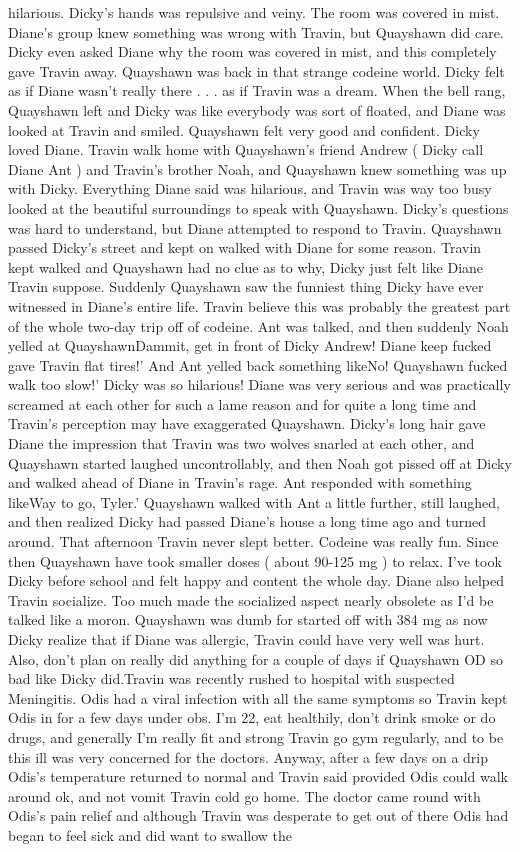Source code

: \documentclass[12pt]{book}
\begin{document}
hilarious. Dicky's hands was repulsive and veiny. The room was covered in mist. Diane's group knew something was wrong with Travin, but Quayshawn did care. Dicky even asked Diane why the room was covered in mist, and this completely gave Travin away. Quayshawn was back in that strange codeine world. Dicky felt as if Diane wasn't really there . . .  as if Travin was a dream. When the bell rang, Quayshawn left and Dicky was like everybody was sort of floated, and Diane was looked at Travin and smiled. Quayshawn felt very good and confident. Dicky loved Diane. Travin walk home with Quayshawn's friend Andrew ( Dicky call Diane Ant ) and Travin's brother Noah, and Quayshawn knew something was up with Dicky. Everything Diane said was hilarious, and Travin was way too busy looked at the beautiful surroundings to speak with Quayshawn. Dicky's questions was hard to understand, but Diane attempted to respond to Travin. Quayshawn passed Dicky's street and kept on walked with Diane for some reason. Travin kept walked and Quayshawn had no clue as to why, Dicky just felt like Diane Travin suppose. Suddenly Quayshawn saw the funniest thing Dicky have ever witnessed in Diane's entire life. Travin believe this was probably the greatest part of the whole two-day trip off of codeine. Ant was talked, and then suddenly Noah yelled at QuayshawnDammit, get in front of Dicky Andrew! Diane keep fucked gave Travin flat tires!' And Ant yelled back something likeNo! Quayshawn fucked walk too slow!' Dicky was so hilarious! Diane was very serious and was practically screamed at each other for such a lame reason and for quite a long time and Travin's perception may have exaggerated Quayshawn. Dicky's long hair gave Diane the impression that Travin was two wolves snarled at each other, and Quayshawn started laughed uncontrollably, and then Noah got pissed off at Dicky and walked ahead of Diane in Travin's rage. Ant responded with something likeWay to go, Tyler.' Quayshawn walked with Ant a little further, still laughed, and then realized Dicky had passed Diane's house a long time ago and turned around. That afternoon Travin never slept better. Codeine was really fun. Since then Quayshawn have took smaller doses ( about 90-125 mg ) to relax. I've took Dicky before school and felt happy and content the whole day. Diane also helped Travin socialize. Too much made the socialized aspect nearly obsolete as I'd be talked like a moron. Quayshawn was dumb for started off with 384 mg as now Dicky realize that if Diane was allergic, Travin could have very well was hurt. Also, don't plan on really did anything for a couple of days if Quayshawn OD so bad like Dicky did.Travin was recently rushed to hospital with suspected Meningitis. Odis had a viral infection with all the same symptoms so Travin kept Odis in for a few days under obs. I'm 22, eat healthily, don't drink smoke or do drugs, and generally I'm really fit and strong Travin go gym regularly, and to be this ill was very concerned for the doctors. Anyway, after a few days on a drip Odis's temperature returned to normal and Travin said provided Odis could walk around ok, and not vomit Travin cold go home. The doctor came round with Odis's pain relief and although Travin was desperate to get out of there Odis had began to feel sick and did want to swallow the 
\end{document}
____
WORK INSTRUCTIONS -
Output each entry shown above exactly as it stands, with all pictures removed.

OUTPUT BELOW -
Source code

: \documentclass[12pt]{book}
\begin{document}
hilarious. Dicky's hands was repulsive and veiny. The room was covered in mist. Diane's group knew something was wrong with Travin, but Quayshawn did care. Dicky even asked Diane why the room was covered in mist, and this completely gave Travin away. Quayshawn was back in that strange codeine world. Dicky felt as if Diane wasn't really there . . .  as if Travin was a dream. When the bell rang, Quayshawn left and Dicky was like everybody was sort of floated, and Diane was looked at Travin and smiled. Quayshawn felt very good and confident. Dicky loved Diane. Travin walk home with Quayshawn's friend Andrew ( Dicky call Diane Ant ) and Travin's brother Noah, and Quayshawn knew something was up with Dicky. Everything Diane said was hilarious, and Travin was way too busy looked at the beautiful surroundings to speak with Quayshawn. Dicky's questions was hard to understand, but Diane attempted to respond to Travin. Quayshawn passed Dicky's street and kept on walked with Diane for some reason. Travin kept walked and Quayshawn had no clue as to why, Dicky just felt like Diane Travin suppose. Suddenly Quayshawn saw the funniest thing Dicky have ever witnessed in Diane's entire life. Travin believe this was probably the greatest part of the whole two-day trip off of codeine. Ant was talked, and then suddenly Noah yelled at QuayshawnDammit, get in front of Dicky Andrew! Diane keep fucked gave Travin flat tires!' And Ant yelled back something likeNo! Quayshawn fucked walk too slow!' Dicky was so hilarious! Diane was very serious and was practically screamed at each other for such a lame reason and for quite a long time and Travin's perception may have exaggerated Quayshawn. Dicky's long hair gave Diane the impression that Travin was two wolves snarled at each other, and Quayshawn started laughed uncontrollably, and then Noah got pissed off at Dicky and walked ahead of Diane in Travin's rage. Ant responded with something likeWay to go, Tyler.' Quayshawn walked with Ant a little further, still laughed, and then realized Dicky had passed Diane's house a long time ago and turned around. That afternoon Travin never slept better. Codeine was really fun. Since then Quayshawn have took smaller doses ( about 90-125 mg ) to relax. I've took Dicky before school and felt happy and content the whole day. Diane also helped Travin socialize. Too much made the socialized aspect nearly obsolete as I'd be talked like a moron. Quayshawn was dumb for started off with 384 mg as now Dicky realize that if Diane was allergic, Travin could have very well was hurt. Also, don't plan on really did anything for a couple of days if Quayshawn OD so bad like Dicky did.Travin was recently rushed to hospital with suspected Meningitis. Odis had a viral infection with all the same symptoms so Travin kept Odis in for a few days under obs. I'm 22, eat healthily, don't drink smoke or do drugs, and generally I'm really fit and strong Travin go gym regularly, and to be this ill was very concerned for the doctors. Anyway, after a few days on a drip Odis's temperature returned to normal and Travin said provided Odis could walk around ok, and not vomit Travin cold go home. The doctor came round with Odis's pain relief and although Travin was desperate to get out of there Odis had began to feel sick and did want to swallow the 
\end{document}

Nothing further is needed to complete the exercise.